Even if we assume that this majority is on the wrong track, there is still a constitutional institute that is functioning. You have been trying to outdo each other in submitting vexatious interpellations to the Secretariat-General of the Parliament. The legislature will decide on the issue, not the streets. Within the institution, you will be able to topple Sheikh Nasser or Jassem Al-Khorafi, albeit through legitimate and constitutional means, not political hooliganism. You have been acting like tax collectors who impose taxes on the State by inciting a few individuals to rebel against the regime and claiming to represent the people.

We have no intention to turn the authorities into the enemies of this parliamentary group. However, we call on the authorities to let the group scream, in the name of democratic freedom, as much as they desire; after all, no one will respond to them. Maybe they think they will be able to impose their agenda on the State if they replicate the incidents in Egypt and Tunisia. They must carefully study what happened in Yemen, in which the majority did not allow the minority to seize power except through the Constitution. We should take into consideration that the majority of Yemeni President Ali Abdullah Saleh is different from the minority of MP Musallam Al-Barrak and his group.

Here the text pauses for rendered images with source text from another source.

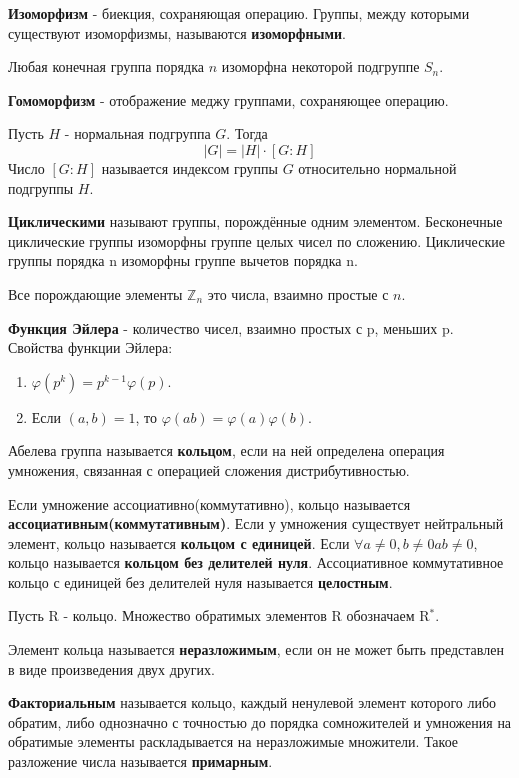 \documentclass[11pt]{article}
\newcounter{th}\setcounter{th}{0}
\def\th{\par\smallskip\refstepcounter{th}\textbf{\arabic{th}}}
\newtheorem*{Theorem}{Теорема \th}
\begin{document}
\textbf{Изоморфизм} - биекция, сохраняющая операцию. Группы, между которыми существуют изоморфизмы,
называются \textbf{изоморфными}.

\begin{Theorem}
Любая конечная группа порядка $n$ изоморфна некоторой подгруппе $S_n$.
\end{Theorem}

\textbf{Гомоморфизм} - отображение меджу группами, сохраняющее операцию.

\begin{Theorem}
Пусть $H$ - нормальная подгруппа $G$. Тогда
$$|G| = |H| \cdot [G: H]$$
Число $[G: H]$ называется индексом группы $G$ относительно нормальной подгруппы $H$.
\end{Theorem}

\textbf{Циклическими} называют группы, порождённые одним элементом. Бесконечные циклические группы изоморфны
группе целых чисел по сложению. Циклические группы порядка n изоморфны группе вычетов порядка n.

Все порождающие элементы \(\mathbb{Z}_n\) это числа, взаимно простые с \(n\).

\textbf{Функция Эйлера} - количество чисел, взаимно простых с p, меньших p.
Свойства функции Эйлера:
\begin{enumerate}
\item \(\varphi(p^k) = p^{k - 1}\varphi(p)\).
\item Если \((a, b) = 1\), то \(\varphi(ab) = \varphi(a)\varphi(b)\).
\end{enumerate}

Абелева группа называется \textbf{кольцом}, если на ней определена операция умножения, связанная
с операцией сложения дистрибутивностью.

Если умножение ассоциативно(коммутативно), кольцо называется \textbf{ассоциативным(коммутативным)}.
Если у умножения существует нейтральный элемент, кольцо называется \textbf{кольцом с единицей}.
Если \(\forall a \neq 0, b \neq 0 ab \neq 0\), кольцо называется \textbf{кольцом без делителей нуля}.
Ассоциативное коммутативное кольцо с единицей без делителей нуля называется \textbf{целостным}.

Пусть R - кольцо.
Множество обратимых элементов R обозначаем R\(^{\text{*}}\).

Элемент кольца называется \textbf{неразложимым}, если он не может быть представлен в виде произведения двух других.

\textbf{Факториальным} называется кольцо, каждый ненулевой элемент которого либо обратим, либо однозначно
с точностью до порядка сомножителей и умножения на обратимые элементы раскладывается на неразложимые
множители. Такое разложение числа называется \textbf{примарным}.
\end{document}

People have said it repeatedly: they do not want to be ruled by a parliamentarian minority that strains relations and instigates tension. This minority will wreak havoc in the whole country if we allow it to have its own way. We do not want to be ruled by the dictators who raise empty slogans — similar to the ruling methods of Gaddafi and Al-Assad. The difference is that here, our MPs will transform ministries into arenas for corruption, ‘wasta’ (influence), electoral gains and under-the-table deals, as they have been doing for the last years.

Kuwait will not go back to the Dahes and Al-Ghabra’a era. We are not in a race between two horses, the winner of which will see its tribe protecting the convoy of Al-Nouman (an ancient Arab ruler). We will not tolerate a trick to weaken the State and incite chaos like what happened in the 40 years of war ignited by the hoofs of two horses — the cause of the Dahes and Al-Ghabra’a War). We will not be led to fight for four decades over another Al-Basous she-camel — the cause of another Arab war in the pre-Islamic era. No, we will not be pushed down that road for the sake of someone who wants to put in his resume that he was the first person to ouster a prime minister through vexatious grilling or a very weak demonstration. We are racing against time to help Kuwait out of the deliberate delay in its development journey due to the stubbornness of some MPs, who enjoy blackmailing both the government and the voters. When Sheikh Nasser imposed the rule of law on everyone, they were annoyed because their real intentions were exposed to the people.

Unfortunately, a limited number of MPs have committed political sins that destroyed the State through their interpretation of the Constitution according to their desires. They have been trying to impose their point of view on the majority, as if we are facing a new political Khawarij — a group that opposed the Islamic state in the early stages of the Islamic era. The members of the new group seem keen on imitating their ancient counterparts, who branded whoever was against their bizarre stances as an infidel. These MPs have forgotten that their voices are futile, because the people are now aware of their actual motives. They will not succeed as long as Sheikh Nasser continues to stand firm by his decision and knows how to deal with the grilling hysteria of those on the brink of political bankruptcy.